> [DATA LISTING]
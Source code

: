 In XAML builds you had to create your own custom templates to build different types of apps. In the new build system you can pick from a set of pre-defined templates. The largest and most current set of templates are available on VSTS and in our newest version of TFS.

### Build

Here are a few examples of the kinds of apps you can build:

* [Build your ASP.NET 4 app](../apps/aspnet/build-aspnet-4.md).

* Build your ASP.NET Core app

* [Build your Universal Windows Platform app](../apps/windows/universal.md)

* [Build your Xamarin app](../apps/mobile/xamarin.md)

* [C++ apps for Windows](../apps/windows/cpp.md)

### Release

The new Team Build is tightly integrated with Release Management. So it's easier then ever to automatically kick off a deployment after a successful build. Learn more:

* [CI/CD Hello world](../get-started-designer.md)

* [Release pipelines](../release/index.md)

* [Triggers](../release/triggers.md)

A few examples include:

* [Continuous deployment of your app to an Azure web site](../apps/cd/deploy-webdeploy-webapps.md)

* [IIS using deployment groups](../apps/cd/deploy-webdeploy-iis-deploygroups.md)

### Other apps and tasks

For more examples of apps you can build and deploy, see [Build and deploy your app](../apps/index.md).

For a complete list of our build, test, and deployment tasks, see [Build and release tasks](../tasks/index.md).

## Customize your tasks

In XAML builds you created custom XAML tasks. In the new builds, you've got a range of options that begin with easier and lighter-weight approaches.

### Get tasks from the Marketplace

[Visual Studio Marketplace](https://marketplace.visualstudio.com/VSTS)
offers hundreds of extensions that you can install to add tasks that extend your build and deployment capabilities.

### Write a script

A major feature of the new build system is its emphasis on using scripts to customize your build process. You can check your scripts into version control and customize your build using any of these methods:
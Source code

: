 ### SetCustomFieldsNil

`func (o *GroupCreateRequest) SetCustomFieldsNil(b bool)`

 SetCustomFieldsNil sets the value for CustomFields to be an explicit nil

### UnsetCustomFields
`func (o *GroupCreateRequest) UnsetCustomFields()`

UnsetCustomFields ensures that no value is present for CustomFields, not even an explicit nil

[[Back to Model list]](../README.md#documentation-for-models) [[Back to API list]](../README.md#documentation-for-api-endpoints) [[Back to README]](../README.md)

> [WHAT IS EXPECTED] Using the entries above, repeat only the lines from the one containing "(o *GroupCreateRequest) SetCustomFieldsNil(b" through the one containing "UnsetCustomFields ensures that", end lines included.

> [FINISHED EXERCISE]
`func (o *GroupCreateRequest) SetCustomFieldsNil(b bool)`

 SetCustomFieldsNil sets the value for CustomFields to be an explicit nil

### UnsetCustomFields
`func (o *GroupCreateRequest) UnsetCustomFields()`

UnsetCustomFields ensures that no value is present for CustomFields, not even an explicit nil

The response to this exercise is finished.